Available here: http://www.premierpipes.com/pipepouches.htm

For a few dollars more, here is the Castleford 4 pipe:


----------



## Lefty (Jun 5, 2007)

I've been eyeballing these.

$33.75 from Cup O Joe's.










$48.75 from Cup O Joe's.


----------



## Big D KC (Oct 21, 2008)

I second the Castleford bags! I bought the two pipe pouch from my B&M for $23! Fits most of my pipes just fine! Has places for all the "stuff", I carry aprox 10 pipe cleaners in one opening, my oldboy lighter and a fancier tamper tool in another. It also has a built in tamper spot that I carry a regular aluminum "pipe nail" in. Plus it comes with a leather/rubber snap style tobacco pouch that not only fits under its flap in the bag but can also be removed and carried seperate if you like. Holds a decent ammount of tobacco. I usually carry two small snack size ziplock's with around a half ounce or so each of tobacco as that is all I would ever need out and about.

I also toss in my cigar cutter and cigar lighter when I take it with me to the B&M. All in all it works really well for me! Even with the cigar extra's stuffed in mine and making it on the bulkier side, it will still fit in the front pockets of my jacket! Hard to beat for $23!

Here is the one I have. What the pics don't show you is there are also two other spots front & back to hold the other stuff. In the front slot is where I put the pipe cleaners, and in the back slot is where I put the lighter and secondary tool. Hard to beat this pricing too after shipping! (not my auction btw, just one I found that showed it decently)

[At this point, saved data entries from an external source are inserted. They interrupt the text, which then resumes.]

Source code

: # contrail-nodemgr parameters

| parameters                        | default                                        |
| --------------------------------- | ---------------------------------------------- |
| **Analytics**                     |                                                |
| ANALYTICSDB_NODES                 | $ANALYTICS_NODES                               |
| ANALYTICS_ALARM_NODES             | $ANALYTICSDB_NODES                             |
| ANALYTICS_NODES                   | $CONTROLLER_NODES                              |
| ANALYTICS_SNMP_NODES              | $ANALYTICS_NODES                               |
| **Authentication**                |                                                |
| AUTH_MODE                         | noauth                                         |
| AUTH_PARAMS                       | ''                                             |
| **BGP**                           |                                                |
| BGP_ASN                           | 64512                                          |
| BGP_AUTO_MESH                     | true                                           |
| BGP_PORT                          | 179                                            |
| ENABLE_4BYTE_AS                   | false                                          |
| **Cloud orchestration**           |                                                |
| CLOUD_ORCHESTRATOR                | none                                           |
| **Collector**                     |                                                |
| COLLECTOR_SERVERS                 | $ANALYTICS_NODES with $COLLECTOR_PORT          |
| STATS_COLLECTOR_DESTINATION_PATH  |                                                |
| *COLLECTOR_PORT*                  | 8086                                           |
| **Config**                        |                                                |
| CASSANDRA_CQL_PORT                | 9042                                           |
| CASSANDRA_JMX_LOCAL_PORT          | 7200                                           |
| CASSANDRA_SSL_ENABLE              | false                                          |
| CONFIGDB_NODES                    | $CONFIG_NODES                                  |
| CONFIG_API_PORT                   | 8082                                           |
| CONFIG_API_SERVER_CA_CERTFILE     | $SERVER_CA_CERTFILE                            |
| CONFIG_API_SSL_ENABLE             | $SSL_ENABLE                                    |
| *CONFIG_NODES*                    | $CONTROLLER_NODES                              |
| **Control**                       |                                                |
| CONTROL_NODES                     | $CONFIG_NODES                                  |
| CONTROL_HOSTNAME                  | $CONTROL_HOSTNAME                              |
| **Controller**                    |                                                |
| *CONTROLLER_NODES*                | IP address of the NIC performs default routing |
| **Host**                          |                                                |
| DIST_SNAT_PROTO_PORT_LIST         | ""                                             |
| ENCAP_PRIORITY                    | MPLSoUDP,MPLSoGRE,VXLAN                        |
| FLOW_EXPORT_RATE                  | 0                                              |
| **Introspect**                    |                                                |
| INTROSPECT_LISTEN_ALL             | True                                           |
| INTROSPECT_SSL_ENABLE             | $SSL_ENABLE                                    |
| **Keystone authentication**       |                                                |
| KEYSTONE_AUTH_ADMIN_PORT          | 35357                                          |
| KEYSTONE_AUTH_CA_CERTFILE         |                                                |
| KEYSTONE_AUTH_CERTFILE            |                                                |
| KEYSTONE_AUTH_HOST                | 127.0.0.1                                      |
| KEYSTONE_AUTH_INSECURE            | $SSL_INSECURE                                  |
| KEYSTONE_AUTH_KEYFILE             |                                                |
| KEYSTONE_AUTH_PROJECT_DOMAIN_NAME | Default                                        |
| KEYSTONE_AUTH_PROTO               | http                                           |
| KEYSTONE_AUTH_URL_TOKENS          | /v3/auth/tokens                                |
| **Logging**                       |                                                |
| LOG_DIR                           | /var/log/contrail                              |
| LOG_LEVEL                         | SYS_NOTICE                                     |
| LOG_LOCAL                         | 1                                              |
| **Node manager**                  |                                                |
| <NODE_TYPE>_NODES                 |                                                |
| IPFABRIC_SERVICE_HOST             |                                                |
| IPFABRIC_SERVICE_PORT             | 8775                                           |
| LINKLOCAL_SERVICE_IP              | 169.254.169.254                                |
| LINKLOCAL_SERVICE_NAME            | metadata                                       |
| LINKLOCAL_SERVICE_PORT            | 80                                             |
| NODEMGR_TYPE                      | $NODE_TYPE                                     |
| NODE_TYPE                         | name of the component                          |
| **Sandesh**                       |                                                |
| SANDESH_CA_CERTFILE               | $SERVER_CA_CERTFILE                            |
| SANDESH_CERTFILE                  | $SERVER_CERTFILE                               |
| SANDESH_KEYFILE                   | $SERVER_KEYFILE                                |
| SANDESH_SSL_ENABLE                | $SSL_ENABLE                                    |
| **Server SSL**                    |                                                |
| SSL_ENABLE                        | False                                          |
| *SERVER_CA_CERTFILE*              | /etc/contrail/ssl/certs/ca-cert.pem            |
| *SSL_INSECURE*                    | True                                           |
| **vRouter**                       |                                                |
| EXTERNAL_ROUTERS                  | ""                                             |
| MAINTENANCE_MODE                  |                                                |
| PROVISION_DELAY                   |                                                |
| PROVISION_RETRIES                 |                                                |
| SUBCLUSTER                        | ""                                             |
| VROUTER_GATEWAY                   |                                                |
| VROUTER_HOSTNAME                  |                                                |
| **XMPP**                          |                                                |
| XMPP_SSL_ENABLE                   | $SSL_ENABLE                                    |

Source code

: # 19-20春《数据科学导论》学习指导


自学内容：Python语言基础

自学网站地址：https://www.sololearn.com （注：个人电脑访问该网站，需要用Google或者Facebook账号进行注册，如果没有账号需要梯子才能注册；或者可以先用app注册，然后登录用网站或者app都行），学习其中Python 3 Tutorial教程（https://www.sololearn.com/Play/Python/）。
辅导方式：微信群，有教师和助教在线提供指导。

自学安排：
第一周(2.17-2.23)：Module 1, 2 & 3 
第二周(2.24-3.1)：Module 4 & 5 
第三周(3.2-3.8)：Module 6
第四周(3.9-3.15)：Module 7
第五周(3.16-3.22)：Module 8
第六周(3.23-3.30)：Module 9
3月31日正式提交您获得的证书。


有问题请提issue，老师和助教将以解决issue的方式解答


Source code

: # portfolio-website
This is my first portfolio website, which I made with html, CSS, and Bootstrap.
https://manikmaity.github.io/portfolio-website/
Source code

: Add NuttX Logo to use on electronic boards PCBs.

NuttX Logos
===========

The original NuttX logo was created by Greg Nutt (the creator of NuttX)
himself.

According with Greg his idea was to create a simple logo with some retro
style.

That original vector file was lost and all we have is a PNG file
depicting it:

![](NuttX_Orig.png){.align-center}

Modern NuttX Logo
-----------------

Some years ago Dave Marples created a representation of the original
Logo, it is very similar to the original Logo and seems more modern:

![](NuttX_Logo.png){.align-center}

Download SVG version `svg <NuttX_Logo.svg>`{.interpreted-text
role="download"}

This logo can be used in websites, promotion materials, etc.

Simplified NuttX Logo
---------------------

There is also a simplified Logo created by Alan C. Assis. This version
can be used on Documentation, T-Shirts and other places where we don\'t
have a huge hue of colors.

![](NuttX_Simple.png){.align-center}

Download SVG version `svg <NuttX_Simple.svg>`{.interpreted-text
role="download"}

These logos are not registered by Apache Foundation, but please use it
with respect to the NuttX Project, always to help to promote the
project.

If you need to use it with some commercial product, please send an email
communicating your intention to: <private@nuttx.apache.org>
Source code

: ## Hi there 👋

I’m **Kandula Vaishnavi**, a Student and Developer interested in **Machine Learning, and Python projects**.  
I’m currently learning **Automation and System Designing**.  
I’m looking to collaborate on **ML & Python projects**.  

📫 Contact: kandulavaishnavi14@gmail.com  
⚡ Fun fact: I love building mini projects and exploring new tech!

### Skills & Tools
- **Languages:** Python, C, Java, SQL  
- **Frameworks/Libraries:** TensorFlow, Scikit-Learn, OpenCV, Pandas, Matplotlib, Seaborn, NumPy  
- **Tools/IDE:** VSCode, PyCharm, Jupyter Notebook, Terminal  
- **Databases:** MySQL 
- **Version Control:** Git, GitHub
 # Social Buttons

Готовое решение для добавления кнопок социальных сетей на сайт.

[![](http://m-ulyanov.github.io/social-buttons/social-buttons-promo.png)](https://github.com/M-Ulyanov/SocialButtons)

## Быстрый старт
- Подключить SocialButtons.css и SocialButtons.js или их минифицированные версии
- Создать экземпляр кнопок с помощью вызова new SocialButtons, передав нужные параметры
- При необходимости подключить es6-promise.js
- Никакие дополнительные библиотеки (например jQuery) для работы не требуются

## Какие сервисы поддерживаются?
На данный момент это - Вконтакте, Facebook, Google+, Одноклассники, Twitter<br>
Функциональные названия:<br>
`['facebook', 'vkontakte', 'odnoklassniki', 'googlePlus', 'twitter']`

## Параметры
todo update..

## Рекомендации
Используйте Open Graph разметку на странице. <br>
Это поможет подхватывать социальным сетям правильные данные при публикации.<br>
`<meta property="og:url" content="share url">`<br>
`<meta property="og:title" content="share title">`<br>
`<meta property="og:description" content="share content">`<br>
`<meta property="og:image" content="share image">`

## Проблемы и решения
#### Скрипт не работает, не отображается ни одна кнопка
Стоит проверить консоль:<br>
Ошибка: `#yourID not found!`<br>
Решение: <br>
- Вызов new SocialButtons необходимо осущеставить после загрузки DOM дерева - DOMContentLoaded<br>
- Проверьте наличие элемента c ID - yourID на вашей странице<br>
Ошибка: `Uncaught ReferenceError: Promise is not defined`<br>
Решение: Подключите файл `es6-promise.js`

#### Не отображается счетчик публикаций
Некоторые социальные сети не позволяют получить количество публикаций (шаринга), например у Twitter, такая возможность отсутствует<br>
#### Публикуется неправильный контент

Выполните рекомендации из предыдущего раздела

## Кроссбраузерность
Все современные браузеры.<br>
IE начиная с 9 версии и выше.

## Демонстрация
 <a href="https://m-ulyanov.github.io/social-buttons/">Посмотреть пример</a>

http://cgi.ebay.com/Black-Castlefor...14&_trkparms=72:1205|66:2|65:12|39:1|240:1318


----------



## Smarvy (Nov 4, 2008)

I also have one of the Castleford pouches, and it's been good to me. It's got enough room to hold tools and lighters, two pipes, and enough tobacco for at least 4-6 bowls. It looks like the one in the second photo you posted Lucky. However, I would recommend that you go for the one that Big D KC linked to, as that one looks like it has a little more room than the one I have, with the extra compartment and spot for a tamper. I've been impressed with the quality of the Castleford bag too.

Aloha,
Justin


----------



## The Pirate (May 20, 2007)

If you are interested in mostly function and not so much form, check out camera bags and similar things at your local discount store. you could save yourself a few bucks and still look good.
Ken


----------



## Lefty (Jun 5, 2007)

I found one of these at a local B&M this afternoon for 20.00 bucks. It's pretty nice actually, a little tight with 2 pipes but I managed to squeeze them in with a small box of matches, pipe cleaners, tamper, extra flints, and about an ounce and a half of tobacco. It's a Mac-Baron pouch.


----------



## Quick_nick (Feb 10, 2008)

I got one from frenchy that is like the ones from cup o joes.


----------



## Piper (Nov 30, 2008)

I have a leather Dunhill roll-up pouch that I bought in about 1980. It worked beautifully for many years until I gave up pipe smoking about 15 years ago and threw the pouch and all my old pipes in a closet and forgot about them. I recently took up pipe smoking again and am thoroughly enjoying it. My pipes only needed minimal rehab but my pouch is now useless. The leather is fine but the rubber liner has completely dried up, cracked and crumbled. So if anyone reading this thread has any suggestions on how to replace the rubber liner of my pouch I would be very grateful.


----------



## Lefty (Jun 5, 2007)

I don't know if this helps much, but given the tobacco pouch I have has the latex lining I just put in the tobacco zip lock bag and all. It keeps from "soiling" the pouch and getting tobacco everywhere.


----------



## Piper (Nov 30, 2008)

Lefty said:


> I don't know if this helps much, but given the tobacco pouch I have has the latex lining I just put in the tobacco zip lock bag and all. It keeps from "soiling" the pouch and getting tobacco everywhere.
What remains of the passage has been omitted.